In the West we would never tolerate the deaths of 25,000 white children everyday. A yearly death toll of 9,125,000 white children would be prevented at all costs. Every medical advance, every new drug treatment, every type of vaccine and antibiotic would be used to stop the dying without regard to cost. And we certainly wouldn’t allow 6,570,000 white children to starve to death each year. It would not happen……But it is a fact that most of the children who die from extreme poverty are children of color. And they are not given the latest medical treatments, vaccines or antibiotics. They do not even have enough food, and so they die by the millions.

Those struggling in extreme poverty live under a death sentence – a sentence which has been passed, in part, because of their skin color. Did the five year old boy starving to death in the dirt choose the color of his skin? Did the nine year old orphan who lost her parents to HIV/AIDS choose the color of her skin? Did the mother and infant who died during childbirth without medical care choose the color of their skin? Did the man who had to bury his little girl after she died from malaria choose the color of his skin? These people are completely innocent human beings. They have done nothing wrong. They have have hurt no one. They have committed no crimes. And yet they pay the ultimate price for being born “the wrong color” in the “wrong part of the world”. It comes down to this: no child should be allowed to die because of where she was born, or because of how poor she is, or because of her gender, or because of the color of her skin. We have to accept that all human life has equal value and is worth saving and protecting.

On the surface there may appear to be enormous differences between societies and cultures, but in reality we are all the same. People everywhere need love. They want respect. They deserve dignity. It doesn’t matter if you are a wealthy white Anglo-Saxon Protestant working on Wall Street or the uneducated black parent of a starving child in Kenya, you are both human beings with the same emotions, intellect and desires. To deny this fact is completely irrational and dangerous. Skin color does not determine a person’s worth. The physical features of a human being are meaningless. They are the least important aspects of a person. How we think, what we believe, our attitudes, our compassion, those are the things that make us human.

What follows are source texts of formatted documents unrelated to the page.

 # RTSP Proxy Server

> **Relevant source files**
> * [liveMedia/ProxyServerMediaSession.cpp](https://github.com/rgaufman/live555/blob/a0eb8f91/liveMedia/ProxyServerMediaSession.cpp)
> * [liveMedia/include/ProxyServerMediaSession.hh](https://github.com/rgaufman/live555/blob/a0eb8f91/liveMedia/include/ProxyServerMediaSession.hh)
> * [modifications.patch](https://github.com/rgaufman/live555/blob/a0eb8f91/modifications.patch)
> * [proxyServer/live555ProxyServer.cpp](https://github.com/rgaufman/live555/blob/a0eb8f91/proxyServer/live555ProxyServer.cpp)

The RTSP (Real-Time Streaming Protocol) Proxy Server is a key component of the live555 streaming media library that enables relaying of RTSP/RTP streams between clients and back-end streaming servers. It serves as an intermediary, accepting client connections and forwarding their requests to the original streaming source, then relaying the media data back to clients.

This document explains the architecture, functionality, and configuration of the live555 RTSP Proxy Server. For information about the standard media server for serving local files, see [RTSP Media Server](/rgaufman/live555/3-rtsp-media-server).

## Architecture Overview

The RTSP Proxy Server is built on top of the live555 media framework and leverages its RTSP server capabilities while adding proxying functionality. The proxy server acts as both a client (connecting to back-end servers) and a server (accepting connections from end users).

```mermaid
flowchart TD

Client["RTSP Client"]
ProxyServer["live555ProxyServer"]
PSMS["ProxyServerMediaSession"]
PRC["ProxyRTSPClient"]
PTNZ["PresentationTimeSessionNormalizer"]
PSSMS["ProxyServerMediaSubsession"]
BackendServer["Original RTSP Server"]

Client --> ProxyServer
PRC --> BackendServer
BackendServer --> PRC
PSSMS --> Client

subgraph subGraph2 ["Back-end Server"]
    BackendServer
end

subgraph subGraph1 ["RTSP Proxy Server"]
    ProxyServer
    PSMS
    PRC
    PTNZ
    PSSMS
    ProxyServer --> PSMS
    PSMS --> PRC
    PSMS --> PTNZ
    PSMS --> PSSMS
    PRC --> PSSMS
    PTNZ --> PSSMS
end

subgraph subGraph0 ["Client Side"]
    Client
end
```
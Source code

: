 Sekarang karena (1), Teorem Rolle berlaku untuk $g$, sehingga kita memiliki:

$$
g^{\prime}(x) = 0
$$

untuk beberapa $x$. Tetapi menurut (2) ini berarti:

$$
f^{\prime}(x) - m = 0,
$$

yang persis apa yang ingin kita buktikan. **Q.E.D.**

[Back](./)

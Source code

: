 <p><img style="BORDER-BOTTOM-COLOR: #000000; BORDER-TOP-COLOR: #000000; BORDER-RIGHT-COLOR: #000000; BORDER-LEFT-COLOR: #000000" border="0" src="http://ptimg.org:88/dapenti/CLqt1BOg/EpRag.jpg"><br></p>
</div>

Racial intolerance is an important factor in explaining why we do not prevent the deaths of 10,950,000 human beings each year. It has plagued mankind throughout history, and it has done nothing but cause misery and suffering for all involved. Our refusal to accept all people everywhere as part of the same human family has had disastrous results, and it continues to do so. We must learn to acknowledge everyone as equals. We cannot continue to judge people. We must reach out to those who are suffering, and do whatever we can to help them improve their lives. We have to see the worth of every individual regardless of race or economic class. The world has a difficult future ahead. We are going to need everyone’s effort to improve life on this planet. We cannot let masses of people die just because they seem different from us. The one billion human beings living in extreme poverty have every right to live in peace and good health. We have to become wiser and more compassionate. We have to think of others instead of just ourselves. We have to respect everyone’s right to live a decent life. We have to look within ourselves and admit the truth: the inequity of extreme poverty is our responsibility.